I cannot imagine any shopper opting into this unless they are angling for a discount.
While is it “poosible” in theory , in practise it is pretty much a non-runner.
Some stores are offering a solution where they are putting a tick box right beside the guest shopper email address asking for permission to re-market to them. This may fall foul if the permission if it is not recorded and explicit. However all the solutions I have seen for this have a small link to terms and conditions and the shopper has to click on the link to read the terms of clicking the box. Who reads these terms and is that legal ? In our view there needs to be text with the click box explaining exactly what it is for and for there to be an option to continue shopping and not check the box.
ReMarketing Issue.
When a visitor lands on your site, if there are tracking cookies on the site that are tracking them, you have to give the visitor the option to opt into these for the cookie to activate. The issue is that some online stores are doing a global cookie opt in that is to cover everything. This may not be explicit permission and therefore this will be not GDPR compliant. Cookies are where most sites fall foul. They are added fast by developers and most store owners simply forget about them, until a GDPR audit takes place.

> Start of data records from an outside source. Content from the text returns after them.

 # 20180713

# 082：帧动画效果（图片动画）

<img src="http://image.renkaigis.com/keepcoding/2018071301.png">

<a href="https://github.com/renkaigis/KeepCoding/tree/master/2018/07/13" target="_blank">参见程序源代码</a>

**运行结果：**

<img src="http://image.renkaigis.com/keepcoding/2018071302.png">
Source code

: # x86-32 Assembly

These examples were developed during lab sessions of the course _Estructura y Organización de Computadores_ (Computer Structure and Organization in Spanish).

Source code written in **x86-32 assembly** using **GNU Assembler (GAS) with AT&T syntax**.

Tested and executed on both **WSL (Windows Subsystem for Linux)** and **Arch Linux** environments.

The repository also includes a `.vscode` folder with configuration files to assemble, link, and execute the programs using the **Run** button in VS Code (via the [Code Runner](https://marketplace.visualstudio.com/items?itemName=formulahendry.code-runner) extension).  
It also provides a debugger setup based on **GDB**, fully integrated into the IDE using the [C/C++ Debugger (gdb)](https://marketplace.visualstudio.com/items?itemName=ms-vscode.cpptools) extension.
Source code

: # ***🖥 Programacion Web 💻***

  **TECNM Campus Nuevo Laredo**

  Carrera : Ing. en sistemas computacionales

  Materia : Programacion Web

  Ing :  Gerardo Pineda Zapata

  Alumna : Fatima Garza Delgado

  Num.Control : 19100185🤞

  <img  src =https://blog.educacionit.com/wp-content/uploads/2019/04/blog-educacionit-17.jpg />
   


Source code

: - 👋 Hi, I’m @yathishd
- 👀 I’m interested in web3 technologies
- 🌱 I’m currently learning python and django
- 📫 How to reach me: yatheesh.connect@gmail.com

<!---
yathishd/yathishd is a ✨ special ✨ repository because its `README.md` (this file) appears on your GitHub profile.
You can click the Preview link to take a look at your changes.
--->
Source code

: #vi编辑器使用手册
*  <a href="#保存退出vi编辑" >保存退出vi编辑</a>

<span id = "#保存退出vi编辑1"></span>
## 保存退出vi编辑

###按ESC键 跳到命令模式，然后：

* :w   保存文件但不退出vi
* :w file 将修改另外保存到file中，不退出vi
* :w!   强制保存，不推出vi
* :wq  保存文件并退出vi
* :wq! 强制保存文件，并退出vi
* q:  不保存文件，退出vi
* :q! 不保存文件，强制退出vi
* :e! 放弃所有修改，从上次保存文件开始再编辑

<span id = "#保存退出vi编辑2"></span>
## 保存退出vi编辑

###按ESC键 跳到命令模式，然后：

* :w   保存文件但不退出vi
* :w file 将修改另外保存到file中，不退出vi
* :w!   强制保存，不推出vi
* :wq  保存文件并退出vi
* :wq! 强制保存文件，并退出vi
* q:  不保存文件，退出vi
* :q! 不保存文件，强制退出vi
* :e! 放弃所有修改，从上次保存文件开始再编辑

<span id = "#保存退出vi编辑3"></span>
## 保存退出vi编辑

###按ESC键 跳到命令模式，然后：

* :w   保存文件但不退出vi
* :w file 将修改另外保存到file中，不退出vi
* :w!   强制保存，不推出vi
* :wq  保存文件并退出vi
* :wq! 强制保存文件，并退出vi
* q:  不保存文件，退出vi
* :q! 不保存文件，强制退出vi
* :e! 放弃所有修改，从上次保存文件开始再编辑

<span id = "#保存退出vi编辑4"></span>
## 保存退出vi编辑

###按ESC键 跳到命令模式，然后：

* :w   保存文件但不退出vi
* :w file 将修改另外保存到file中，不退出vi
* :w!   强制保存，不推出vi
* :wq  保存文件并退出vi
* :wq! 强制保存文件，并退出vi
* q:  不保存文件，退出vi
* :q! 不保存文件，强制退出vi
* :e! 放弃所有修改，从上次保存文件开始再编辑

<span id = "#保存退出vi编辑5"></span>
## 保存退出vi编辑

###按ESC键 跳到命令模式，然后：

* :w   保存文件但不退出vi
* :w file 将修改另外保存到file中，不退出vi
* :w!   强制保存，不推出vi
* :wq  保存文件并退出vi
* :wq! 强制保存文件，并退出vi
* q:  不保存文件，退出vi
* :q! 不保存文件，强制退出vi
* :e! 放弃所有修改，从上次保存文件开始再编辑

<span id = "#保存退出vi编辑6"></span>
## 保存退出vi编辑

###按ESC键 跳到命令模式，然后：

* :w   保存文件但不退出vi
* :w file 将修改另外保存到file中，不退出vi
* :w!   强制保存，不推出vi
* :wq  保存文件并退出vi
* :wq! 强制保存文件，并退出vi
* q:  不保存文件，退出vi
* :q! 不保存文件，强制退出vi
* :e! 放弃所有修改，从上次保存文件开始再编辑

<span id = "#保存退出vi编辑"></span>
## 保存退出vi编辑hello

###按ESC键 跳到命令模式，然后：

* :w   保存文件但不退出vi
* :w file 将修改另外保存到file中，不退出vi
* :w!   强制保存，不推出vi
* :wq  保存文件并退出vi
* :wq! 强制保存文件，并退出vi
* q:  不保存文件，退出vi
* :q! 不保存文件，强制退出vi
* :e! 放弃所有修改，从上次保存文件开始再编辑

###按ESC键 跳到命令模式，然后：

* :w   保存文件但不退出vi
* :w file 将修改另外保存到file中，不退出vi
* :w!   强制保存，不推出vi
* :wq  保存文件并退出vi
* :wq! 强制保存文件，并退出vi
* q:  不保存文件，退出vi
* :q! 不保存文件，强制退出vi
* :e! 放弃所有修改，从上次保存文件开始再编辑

Is Guest Shopping allowed under GDPR ?
Explicit permission has to be recorded. The visitor can revoke this permission in the future. For the visitor to revoke this permission in a self service method they will need to have an account on the system. A guest shopper normally has no way of accessing previous purchases or their account on an ecommerce site. To access this information they have to create an account. Creating an account normally means the user supplies a password at the checkout to be used for future access to their account. Ecommerce sites will have the same set of information for a customer regardless of them creating an account or not.
Solutions :
- Review logging abandoned cart information and add in permission tick boxes as you are collecting information of private people and you need to record their explicit consent. If you are going to attempt to recover carts you will need to make an explicit permission dialogue beside the customers email address making it clear that you will contact them to resell if they insert their email address. The length of time you will hold this information if they do not become a customer is important to define.

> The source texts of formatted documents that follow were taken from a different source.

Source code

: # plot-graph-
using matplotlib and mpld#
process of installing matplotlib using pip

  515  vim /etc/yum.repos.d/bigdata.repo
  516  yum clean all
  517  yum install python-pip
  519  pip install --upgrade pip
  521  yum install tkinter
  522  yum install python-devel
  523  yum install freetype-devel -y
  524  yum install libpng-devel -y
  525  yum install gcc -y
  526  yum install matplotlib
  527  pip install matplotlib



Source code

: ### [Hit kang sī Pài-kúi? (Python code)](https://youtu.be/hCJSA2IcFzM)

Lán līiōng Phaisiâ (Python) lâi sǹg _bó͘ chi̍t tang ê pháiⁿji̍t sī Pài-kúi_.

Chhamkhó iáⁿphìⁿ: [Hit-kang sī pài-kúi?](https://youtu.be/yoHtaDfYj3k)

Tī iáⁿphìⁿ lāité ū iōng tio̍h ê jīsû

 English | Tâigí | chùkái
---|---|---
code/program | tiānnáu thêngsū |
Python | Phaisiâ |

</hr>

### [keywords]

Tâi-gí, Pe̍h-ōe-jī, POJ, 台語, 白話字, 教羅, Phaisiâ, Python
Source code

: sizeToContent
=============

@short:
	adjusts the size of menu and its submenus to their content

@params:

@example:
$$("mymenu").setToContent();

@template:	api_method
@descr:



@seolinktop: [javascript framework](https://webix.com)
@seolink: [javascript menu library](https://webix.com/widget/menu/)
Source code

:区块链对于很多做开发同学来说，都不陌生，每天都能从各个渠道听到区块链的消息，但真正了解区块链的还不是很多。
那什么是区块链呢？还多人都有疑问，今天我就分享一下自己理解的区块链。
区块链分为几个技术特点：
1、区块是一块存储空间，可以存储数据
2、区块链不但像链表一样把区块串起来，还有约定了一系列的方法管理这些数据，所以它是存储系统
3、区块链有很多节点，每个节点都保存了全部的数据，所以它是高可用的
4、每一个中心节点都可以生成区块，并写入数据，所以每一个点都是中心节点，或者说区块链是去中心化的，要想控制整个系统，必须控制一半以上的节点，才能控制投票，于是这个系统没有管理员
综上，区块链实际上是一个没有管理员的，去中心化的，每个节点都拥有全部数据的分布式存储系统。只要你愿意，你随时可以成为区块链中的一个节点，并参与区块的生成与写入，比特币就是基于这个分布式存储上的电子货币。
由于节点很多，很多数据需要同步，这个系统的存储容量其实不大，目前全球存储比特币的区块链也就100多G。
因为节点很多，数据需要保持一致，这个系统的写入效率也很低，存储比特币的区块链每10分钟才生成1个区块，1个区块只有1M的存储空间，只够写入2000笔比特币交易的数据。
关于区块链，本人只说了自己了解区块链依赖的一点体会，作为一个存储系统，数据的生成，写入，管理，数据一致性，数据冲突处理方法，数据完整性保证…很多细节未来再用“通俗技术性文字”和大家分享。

- If you are placing tracking cookies on your website you need to get explicit permission for each one. Less tracking cookies lead to a faster loading site so its good practice to run with the minimum. There are lots of ways of collecting stats on your website that do not share the information outside your webserver with other data collection agencies.

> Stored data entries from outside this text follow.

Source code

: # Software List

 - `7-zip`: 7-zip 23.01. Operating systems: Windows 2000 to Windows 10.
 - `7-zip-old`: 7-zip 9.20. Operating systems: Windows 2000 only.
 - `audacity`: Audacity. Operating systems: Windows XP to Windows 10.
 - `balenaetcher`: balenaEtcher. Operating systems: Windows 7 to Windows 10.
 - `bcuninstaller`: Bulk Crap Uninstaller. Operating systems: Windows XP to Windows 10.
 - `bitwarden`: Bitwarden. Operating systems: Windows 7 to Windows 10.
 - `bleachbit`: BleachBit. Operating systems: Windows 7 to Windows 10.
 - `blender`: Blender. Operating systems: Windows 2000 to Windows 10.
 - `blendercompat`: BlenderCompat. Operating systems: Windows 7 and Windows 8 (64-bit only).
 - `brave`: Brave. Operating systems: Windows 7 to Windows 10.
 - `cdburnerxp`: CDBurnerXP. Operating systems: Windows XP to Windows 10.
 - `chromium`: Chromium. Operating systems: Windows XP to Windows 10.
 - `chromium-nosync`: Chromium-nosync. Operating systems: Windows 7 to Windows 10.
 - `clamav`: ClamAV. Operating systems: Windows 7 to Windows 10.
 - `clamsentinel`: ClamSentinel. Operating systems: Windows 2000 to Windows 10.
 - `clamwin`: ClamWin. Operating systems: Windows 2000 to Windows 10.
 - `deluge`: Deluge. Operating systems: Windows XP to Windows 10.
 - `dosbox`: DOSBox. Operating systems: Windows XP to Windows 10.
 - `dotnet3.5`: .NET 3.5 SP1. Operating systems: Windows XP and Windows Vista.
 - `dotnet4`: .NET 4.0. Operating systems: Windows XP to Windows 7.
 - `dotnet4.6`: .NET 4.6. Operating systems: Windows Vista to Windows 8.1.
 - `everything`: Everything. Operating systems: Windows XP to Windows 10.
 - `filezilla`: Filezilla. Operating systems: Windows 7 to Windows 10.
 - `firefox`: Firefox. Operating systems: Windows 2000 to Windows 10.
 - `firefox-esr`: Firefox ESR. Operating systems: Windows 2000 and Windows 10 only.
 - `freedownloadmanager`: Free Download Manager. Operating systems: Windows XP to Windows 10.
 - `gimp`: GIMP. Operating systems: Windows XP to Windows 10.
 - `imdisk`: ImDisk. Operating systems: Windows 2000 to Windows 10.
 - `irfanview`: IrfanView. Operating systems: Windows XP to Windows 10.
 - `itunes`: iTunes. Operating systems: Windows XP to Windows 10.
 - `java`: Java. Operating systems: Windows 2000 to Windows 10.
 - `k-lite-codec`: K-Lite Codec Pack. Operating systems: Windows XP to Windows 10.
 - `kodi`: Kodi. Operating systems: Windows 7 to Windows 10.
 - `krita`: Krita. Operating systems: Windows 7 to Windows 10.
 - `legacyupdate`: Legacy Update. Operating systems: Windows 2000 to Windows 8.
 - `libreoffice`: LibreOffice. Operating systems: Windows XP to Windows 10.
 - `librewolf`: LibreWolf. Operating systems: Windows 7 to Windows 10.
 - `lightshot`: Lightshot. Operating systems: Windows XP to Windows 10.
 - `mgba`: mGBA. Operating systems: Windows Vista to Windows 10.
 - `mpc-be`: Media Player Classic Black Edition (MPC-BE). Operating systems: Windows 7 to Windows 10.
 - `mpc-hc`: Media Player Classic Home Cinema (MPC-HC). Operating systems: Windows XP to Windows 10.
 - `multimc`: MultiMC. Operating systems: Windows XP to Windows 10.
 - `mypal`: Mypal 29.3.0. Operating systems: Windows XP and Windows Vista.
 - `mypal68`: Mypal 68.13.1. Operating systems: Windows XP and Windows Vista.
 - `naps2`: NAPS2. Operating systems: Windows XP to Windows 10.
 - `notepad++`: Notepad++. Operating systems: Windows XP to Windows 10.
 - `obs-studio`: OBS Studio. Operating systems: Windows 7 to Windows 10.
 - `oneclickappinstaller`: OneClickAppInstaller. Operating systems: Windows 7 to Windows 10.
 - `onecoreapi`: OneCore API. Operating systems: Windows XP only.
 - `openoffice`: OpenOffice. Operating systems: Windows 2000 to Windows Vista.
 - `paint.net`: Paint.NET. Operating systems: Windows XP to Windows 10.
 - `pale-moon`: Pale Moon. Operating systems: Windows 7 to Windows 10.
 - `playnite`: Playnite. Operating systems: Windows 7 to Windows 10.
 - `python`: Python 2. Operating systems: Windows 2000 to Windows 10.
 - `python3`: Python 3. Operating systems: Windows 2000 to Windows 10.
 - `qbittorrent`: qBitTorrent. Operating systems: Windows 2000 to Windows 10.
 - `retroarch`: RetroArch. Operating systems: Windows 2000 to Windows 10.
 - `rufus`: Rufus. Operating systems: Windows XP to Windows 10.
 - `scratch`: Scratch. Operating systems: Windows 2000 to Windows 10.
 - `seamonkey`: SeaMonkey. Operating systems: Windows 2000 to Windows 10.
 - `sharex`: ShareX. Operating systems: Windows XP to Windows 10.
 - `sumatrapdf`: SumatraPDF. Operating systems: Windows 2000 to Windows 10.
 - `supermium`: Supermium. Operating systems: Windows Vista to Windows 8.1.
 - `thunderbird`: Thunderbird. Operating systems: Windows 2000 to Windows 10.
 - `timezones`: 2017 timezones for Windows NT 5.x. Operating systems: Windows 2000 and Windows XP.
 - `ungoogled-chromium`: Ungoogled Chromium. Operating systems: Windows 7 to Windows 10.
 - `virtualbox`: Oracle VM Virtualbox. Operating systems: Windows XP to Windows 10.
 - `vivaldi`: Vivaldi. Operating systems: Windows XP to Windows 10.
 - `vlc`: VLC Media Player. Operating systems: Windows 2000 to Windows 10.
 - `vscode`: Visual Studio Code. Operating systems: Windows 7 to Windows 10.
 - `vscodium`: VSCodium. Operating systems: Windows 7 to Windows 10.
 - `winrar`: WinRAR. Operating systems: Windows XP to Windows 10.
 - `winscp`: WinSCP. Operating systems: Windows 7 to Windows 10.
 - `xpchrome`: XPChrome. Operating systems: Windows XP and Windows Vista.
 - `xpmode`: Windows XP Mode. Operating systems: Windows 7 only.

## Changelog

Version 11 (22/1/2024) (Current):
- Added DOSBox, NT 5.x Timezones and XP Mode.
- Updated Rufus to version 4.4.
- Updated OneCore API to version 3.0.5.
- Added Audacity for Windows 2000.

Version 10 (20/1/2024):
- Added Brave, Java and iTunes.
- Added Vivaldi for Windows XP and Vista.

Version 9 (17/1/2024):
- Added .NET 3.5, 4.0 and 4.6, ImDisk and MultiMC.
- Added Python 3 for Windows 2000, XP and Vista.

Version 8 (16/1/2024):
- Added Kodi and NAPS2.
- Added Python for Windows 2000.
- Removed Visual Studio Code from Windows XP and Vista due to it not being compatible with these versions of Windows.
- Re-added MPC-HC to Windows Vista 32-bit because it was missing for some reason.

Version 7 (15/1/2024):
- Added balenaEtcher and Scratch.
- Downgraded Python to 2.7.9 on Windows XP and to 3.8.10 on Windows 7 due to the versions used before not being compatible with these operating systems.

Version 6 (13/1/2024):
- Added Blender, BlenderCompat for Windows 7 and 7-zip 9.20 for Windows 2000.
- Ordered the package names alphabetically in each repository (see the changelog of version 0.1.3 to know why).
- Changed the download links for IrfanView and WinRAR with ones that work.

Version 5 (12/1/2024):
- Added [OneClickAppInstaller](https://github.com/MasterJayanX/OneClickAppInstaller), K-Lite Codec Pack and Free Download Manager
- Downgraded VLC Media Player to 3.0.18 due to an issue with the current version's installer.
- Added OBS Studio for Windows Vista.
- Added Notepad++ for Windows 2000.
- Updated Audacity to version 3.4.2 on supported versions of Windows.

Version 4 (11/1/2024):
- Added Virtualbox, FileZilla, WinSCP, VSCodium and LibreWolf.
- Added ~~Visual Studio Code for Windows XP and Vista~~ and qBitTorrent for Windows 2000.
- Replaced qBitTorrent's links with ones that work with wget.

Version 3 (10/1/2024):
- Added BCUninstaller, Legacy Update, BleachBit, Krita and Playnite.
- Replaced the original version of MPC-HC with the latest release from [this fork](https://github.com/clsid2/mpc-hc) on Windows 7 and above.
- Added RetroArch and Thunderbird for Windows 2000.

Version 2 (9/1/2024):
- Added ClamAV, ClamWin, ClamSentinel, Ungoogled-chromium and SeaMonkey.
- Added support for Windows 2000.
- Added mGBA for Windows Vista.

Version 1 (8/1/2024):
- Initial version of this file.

- Have a process where a customer can self serve to convert a guest account to a customer account for the purpose of withdrawing or altering their permissions.
- Concentrate your reselling efforts on your existing customers. We know it is easier to sell to an existing customer than a new one.
- Contact your existing customers every 6 months so as to keep them up to date with your offerings and to allow you to contact them again in the next 6 months. Make sure you have a record of contacting these customers.
- Make sure your cookie policies are up to date and the consent needs to be freely given, specific and informed.
- Ecommerce sites should offer guests shoppers a way to convert to an account so as to securely change their account details and permissions.
These are opinions and are not intended to be used for legal purposes. The purpose of this article is to alert ecommerce store owners to the dangers of permissionless remarketing.